Her career path balances clinical care, teaching, and patient-oriented research as well as collaboration with basic scientists to develop multidisciplinary translational research efforts.
Elizabeth Berry-Kravis MD, PhD is a Professor of Pediatrics and Neurological Sciences at Rush
University Medical Center in Chicago. She established the Fragile X Clinic and Research
Program in 1991, through which she has provided care to over 800 patients with fragile X
syndrome (FXS). She has studied medical issues, epilepsy and psychopharmacology in FXS,
and has been a leader in translational research in FXS for 20 years, including development of
clinical outcome measures and biomarkers, natural history studies, newborn screening, and
particularly clinical trials of new targeted treatments in FXS, for which she has been PI or Co-PI
of 27 trials, both industry and investigator sponsored. Her laboratory studies the cellular role of
and optimization of genetic testing methods. More recently she has expanded clinical and
translational work to other neurodevelopmental disorders in addition to FXS, including autism
spectrum disorders and single gene models of ASD, including Phelan McDermid syndrome,
Rett syndrome, and Angelman syndrome.
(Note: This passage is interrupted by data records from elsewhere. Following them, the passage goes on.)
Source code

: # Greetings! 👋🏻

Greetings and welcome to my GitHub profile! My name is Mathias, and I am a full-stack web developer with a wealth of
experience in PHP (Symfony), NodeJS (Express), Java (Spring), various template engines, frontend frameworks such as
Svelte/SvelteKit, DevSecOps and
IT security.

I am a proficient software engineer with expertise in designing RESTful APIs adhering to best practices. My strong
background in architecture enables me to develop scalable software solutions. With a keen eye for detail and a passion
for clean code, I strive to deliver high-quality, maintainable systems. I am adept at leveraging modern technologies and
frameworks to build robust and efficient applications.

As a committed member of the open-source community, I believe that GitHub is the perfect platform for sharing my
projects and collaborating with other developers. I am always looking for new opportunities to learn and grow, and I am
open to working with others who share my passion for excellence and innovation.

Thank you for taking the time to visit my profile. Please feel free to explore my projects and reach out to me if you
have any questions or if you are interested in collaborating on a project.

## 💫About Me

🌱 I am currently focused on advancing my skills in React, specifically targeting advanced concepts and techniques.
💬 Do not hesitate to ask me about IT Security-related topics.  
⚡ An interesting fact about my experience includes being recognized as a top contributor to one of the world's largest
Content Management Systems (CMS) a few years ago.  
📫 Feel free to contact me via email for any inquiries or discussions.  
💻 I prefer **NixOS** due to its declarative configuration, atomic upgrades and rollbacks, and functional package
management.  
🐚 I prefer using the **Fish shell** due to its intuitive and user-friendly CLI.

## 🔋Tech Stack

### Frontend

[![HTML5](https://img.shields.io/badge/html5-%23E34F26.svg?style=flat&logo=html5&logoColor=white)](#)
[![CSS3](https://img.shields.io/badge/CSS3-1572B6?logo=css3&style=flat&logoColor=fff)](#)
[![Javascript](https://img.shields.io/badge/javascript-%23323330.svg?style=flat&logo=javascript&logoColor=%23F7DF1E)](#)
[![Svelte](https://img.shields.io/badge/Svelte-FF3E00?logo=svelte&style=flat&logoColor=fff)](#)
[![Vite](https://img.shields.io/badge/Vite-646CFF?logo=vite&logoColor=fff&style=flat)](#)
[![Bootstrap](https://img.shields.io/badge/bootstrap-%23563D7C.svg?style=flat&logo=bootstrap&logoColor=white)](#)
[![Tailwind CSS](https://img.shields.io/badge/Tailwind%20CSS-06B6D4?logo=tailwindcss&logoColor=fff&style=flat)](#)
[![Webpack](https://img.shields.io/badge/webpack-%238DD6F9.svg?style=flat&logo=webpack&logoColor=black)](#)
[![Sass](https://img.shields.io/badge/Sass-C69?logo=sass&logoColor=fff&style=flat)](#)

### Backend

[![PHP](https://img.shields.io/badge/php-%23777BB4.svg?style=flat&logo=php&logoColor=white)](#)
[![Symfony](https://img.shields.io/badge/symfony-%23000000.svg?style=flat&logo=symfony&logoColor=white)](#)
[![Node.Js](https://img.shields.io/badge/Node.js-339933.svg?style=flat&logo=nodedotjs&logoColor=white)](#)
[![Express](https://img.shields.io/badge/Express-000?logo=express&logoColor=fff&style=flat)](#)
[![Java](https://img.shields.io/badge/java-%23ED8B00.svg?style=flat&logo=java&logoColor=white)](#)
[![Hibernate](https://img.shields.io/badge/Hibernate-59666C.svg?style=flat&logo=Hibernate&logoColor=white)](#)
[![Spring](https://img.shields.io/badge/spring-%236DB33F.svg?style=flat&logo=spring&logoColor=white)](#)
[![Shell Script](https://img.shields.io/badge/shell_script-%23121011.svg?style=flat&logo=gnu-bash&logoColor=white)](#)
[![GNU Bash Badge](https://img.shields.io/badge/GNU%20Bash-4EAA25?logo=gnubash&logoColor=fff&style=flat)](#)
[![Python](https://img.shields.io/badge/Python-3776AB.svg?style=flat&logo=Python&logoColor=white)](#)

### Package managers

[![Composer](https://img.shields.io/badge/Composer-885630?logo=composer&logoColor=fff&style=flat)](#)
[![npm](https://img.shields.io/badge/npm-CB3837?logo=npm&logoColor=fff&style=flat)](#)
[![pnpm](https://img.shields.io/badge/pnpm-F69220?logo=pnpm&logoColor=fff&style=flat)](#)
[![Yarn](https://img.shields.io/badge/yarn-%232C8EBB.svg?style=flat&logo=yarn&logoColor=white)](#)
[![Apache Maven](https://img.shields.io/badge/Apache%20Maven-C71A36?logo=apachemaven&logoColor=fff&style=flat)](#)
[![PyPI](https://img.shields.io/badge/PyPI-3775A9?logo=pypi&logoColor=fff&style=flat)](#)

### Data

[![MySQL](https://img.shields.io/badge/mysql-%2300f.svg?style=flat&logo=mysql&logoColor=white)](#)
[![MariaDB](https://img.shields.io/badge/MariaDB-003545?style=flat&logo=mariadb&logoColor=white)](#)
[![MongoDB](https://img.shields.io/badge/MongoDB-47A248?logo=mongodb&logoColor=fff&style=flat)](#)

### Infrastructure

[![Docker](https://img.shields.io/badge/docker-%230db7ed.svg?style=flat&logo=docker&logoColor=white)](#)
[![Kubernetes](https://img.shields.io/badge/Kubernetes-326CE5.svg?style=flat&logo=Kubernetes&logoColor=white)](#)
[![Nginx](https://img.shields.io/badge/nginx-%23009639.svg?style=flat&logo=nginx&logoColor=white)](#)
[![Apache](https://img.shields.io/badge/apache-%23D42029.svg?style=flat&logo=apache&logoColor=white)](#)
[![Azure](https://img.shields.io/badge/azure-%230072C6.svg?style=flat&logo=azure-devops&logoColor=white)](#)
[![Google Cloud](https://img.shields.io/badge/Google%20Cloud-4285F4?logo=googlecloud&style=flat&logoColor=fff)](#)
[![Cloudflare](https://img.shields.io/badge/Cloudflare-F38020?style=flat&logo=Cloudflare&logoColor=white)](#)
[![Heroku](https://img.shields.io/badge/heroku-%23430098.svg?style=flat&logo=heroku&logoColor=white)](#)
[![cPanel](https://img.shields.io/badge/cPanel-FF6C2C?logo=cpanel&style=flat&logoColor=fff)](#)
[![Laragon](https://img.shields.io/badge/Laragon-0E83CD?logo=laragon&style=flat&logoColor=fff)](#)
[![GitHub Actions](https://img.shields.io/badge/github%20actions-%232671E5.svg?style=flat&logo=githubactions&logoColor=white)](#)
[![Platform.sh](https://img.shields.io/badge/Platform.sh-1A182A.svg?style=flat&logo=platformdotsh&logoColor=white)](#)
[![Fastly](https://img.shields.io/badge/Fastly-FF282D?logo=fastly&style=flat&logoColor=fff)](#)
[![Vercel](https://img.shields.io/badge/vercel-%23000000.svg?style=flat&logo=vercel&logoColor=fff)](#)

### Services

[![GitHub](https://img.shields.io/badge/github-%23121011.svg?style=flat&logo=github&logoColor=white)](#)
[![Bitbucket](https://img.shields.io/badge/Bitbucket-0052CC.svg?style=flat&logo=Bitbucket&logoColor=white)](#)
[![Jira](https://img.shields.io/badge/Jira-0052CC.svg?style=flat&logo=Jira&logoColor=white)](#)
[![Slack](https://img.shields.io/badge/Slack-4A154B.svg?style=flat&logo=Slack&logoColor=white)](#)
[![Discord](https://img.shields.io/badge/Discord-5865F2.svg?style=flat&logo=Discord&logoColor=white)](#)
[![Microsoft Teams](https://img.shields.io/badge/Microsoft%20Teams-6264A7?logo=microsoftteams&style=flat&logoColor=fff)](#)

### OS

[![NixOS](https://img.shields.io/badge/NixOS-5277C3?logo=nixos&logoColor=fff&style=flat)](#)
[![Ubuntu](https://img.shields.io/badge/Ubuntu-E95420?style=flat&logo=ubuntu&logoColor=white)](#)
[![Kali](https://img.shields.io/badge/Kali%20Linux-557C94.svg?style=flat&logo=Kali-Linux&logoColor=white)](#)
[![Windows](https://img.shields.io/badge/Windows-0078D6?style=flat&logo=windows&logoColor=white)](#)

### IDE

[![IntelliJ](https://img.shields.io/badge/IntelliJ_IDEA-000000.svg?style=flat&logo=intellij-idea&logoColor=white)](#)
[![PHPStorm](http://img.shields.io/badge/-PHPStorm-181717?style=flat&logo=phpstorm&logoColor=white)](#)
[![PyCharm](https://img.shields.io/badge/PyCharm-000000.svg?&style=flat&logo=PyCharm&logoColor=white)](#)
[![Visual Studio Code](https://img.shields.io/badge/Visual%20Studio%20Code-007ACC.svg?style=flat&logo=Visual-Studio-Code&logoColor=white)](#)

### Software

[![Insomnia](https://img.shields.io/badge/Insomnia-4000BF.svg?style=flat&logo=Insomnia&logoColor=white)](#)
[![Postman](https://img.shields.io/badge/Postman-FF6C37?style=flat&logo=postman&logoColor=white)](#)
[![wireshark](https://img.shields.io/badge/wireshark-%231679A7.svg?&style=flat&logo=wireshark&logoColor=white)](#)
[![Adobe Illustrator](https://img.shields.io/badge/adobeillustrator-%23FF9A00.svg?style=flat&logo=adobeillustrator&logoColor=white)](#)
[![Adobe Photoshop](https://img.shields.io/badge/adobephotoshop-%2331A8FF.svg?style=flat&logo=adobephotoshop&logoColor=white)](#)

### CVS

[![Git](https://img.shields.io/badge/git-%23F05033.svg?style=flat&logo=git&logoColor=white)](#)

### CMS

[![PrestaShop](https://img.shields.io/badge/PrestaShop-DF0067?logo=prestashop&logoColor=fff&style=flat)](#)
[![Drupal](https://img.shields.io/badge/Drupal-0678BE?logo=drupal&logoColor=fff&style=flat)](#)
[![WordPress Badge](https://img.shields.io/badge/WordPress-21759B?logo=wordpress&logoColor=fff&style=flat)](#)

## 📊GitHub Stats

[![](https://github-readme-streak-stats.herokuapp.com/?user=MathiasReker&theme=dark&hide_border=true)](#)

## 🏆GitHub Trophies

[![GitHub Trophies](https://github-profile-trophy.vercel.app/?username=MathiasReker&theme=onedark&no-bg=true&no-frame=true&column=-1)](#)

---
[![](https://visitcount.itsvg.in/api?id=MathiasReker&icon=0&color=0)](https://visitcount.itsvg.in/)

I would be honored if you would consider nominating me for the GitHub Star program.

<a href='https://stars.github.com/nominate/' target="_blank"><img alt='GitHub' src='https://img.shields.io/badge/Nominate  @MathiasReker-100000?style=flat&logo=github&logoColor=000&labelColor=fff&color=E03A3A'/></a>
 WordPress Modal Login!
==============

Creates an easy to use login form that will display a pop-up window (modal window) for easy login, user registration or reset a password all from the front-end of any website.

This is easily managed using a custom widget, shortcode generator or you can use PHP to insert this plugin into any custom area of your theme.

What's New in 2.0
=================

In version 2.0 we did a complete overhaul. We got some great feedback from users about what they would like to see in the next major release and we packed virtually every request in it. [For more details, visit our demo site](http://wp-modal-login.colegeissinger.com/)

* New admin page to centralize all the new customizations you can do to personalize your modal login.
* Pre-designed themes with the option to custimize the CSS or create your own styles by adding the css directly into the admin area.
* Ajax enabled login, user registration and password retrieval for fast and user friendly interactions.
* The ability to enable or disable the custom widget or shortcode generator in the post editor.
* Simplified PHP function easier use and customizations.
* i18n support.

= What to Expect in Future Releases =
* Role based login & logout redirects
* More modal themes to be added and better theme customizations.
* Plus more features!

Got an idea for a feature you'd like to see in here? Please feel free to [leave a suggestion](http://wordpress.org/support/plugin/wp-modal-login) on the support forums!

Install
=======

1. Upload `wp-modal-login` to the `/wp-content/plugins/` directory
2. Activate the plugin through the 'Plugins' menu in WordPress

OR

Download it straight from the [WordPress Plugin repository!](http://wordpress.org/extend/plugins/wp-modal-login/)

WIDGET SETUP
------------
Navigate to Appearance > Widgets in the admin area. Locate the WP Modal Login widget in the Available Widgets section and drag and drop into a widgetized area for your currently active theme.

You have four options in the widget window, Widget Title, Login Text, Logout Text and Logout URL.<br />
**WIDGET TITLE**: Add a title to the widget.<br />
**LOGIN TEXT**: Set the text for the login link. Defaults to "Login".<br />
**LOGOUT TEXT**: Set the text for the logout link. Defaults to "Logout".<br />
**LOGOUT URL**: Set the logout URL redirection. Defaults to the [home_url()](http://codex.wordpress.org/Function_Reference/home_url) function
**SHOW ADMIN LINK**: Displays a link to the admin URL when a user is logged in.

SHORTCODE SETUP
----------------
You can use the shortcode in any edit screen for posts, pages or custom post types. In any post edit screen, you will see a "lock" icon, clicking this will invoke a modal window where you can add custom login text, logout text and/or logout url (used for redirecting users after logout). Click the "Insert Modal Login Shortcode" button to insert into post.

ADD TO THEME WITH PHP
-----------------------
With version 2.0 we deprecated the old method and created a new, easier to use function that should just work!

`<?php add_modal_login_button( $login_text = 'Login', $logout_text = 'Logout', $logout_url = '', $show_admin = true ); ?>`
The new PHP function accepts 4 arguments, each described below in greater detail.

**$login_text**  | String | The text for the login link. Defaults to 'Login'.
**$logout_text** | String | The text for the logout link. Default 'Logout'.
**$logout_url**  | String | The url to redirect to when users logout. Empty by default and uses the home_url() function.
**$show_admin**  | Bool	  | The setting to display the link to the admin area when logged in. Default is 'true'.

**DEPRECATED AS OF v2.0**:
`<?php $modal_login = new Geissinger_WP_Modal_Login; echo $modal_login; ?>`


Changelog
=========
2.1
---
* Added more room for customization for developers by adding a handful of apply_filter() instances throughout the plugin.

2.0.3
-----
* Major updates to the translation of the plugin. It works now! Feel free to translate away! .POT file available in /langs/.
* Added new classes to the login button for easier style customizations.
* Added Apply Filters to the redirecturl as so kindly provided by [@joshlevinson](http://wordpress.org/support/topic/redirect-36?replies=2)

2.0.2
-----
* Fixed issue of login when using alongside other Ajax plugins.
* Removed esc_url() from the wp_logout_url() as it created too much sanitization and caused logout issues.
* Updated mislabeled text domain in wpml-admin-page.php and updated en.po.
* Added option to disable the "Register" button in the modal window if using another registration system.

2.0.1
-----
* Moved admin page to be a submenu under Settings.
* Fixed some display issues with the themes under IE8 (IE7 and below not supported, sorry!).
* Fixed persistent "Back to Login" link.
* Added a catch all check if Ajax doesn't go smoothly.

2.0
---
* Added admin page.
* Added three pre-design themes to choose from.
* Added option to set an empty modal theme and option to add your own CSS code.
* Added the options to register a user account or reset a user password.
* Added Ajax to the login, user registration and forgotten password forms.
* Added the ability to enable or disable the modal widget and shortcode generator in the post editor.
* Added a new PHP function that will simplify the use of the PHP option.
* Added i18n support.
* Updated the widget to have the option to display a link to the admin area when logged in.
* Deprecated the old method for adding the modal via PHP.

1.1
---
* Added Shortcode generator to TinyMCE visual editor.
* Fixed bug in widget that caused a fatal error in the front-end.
She also is working on translational research in rare
neurogenetic disorders including Niemann-Pick type C, Battens disease, pantothenate kinase-
associated neurodegeneration, and creatine transporter deficiency. She is on Advisory and/or
Review Boards for the FRAXA Research Foundation, National Fragile X Foundation, Phelan
McDermid Syndrome Foundation, International Rett Syndrome Foundation, Angelman
Syndrome Foundation, Foundation for Angelman Syndrome Therapeutics, Combined Brain,
N=1 Collaborative, n-Lorem Foundation and the GATHER Foundation. She has received the
NFXF Jarrett Cole Clinical Award, FRAXA Champion Award, NFXF William and Enid Rosen
Research Award, March of Dimes Jonas Salk Research Award, American Academy of
Neurology Sidney Carter Award in Child Neurology, John Merck Fund Sparkplug Award, the
FRAXA Ingenuity Award, the FAST Innovation Award, and the inaugural Martha Bridge Denckla
Award from the Child Neurology Society for work in cognitive disorders of children.